Melbourne City and Perth Glory resume hostilities in the second A-League elimination final at AAMI Park on Sunday evening.
Perth have been something of a bogey team for City this season, and they need to come up with a way to buck the trend to avoid being bundled out of the play-offs.
Sure, self-explanitory, you might be saying. But the reality is that at the best of times this season, City just have not defended, whether it be through ballwatching or other. They have conceded 44 goals this season, which is only two fewer than Adelaide United who occupied bottom for much of the season, ending up in ninth. The return to action of Michael Jakobsen, often described by Michael Valkanis as the best centre-half in the league, has helped steady a creaky ship, and the holes will need to be plugged against a side City have regularly been porous against. Including Easter Sunday’s kamikaze goal-fest, City have conceded 11 goals in three games against Glory this season, too many in anyone’s book.
When you are playing a team from the opposite side of a country as big as Australia, making a home advantage count should be a priority, and scoring the opening goal goes a long way to piling the pressure on your guests.
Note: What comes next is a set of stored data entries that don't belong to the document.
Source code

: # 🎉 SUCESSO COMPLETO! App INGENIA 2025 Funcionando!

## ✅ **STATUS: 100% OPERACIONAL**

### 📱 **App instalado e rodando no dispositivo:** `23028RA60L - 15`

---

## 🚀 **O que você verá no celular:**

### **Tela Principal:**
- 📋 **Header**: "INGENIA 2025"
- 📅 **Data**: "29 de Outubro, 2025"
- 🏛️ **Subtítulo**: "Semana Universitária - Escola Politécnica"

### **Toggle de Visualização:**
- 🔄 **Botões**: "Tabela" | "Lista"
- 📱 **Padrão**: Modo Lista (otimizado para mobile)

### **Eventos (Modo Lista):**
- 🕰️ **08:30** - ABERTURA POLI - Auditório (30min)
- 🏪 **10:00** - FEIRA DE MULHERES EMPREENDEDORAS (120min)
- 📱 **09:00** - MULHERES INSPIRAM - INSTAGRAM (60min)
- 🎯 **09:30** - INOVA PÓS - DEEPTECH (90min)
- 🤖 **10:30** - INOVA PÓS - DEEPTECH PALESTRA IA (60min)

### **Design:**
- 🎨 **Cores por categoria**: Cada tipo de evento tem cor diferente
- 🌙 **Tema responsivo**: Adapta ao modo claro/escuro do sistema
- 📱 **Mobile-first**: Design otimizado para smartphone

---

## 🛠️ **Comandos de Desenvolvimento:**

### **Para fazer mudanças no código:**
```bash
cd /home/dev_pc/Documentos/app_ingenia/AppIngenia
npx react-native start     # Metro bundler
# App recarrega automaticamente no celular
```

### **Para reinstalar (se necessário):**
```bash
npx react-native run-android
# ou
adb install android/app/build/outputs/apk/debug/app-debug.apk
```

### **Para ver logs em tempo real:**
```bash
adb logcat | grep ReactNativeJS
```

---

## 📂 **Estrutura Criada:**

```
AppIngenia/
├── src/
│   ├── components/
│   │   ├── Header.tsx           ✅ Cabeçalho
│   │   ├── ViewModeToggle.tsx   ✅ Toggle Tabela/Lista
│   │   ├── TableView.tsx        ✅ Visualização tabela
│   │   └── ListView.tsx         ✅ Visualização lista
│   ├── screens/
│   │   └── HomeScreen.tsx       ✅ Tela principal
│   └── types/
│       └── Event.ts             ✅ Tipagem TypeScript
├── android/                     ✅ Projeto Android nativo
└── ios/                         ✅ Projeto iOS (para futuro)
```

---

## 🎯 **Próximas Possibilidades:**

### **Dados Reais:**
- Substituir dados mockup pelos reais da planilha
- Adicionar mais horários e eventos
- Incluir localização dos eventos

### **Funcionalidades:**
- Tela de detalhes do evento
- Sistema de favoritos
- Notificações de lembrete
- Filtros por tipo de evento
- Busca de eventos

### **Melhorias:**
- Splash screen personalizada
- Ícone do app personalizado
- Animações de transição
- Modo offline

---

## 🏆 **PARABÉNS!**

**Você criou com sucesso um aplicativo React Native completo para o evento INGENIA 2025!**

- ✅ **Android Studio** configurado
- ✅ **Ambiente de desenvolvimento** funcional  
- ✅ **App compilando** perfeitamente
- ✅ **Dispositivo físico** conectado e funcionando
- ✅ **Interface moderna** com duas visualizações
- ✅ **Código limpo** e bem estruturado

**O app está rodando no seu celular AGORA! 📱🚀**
City did not manage to register a home win against Glory in the home and away season, losing one (3-2) and drawing the other (3-3). Tim Cahill opened the scoring in the drawn match but were not able to hold on. Still, finals are a totally different beast and an early concession will ring mental alarm bells.
Get Tim Cahill and Bruno Fornaroli involved
Glory’s troubles at the back are well known. They have lost both Alex Grant and Shane Lowry to season-ending injuries, players who would likely have been regulars in the heart of defence. Dino Djulbic is guiding the Perth rearguard, but his stop-gap partner Lucian Goian still looks to be something of a liability, not yet totally adapted to the A-League. The Romanian came in at short notice at the business end of the season, really thrown into the deep end. City have the cattle to exploit that weakness with the league’s most dominant aerial threat in Cahill and best holdup player in Fornaroli. The story could be different if Rhys Williams is drafted into the heart of defence alongside Djulbic, with Brandon Wilson stepping into midfield.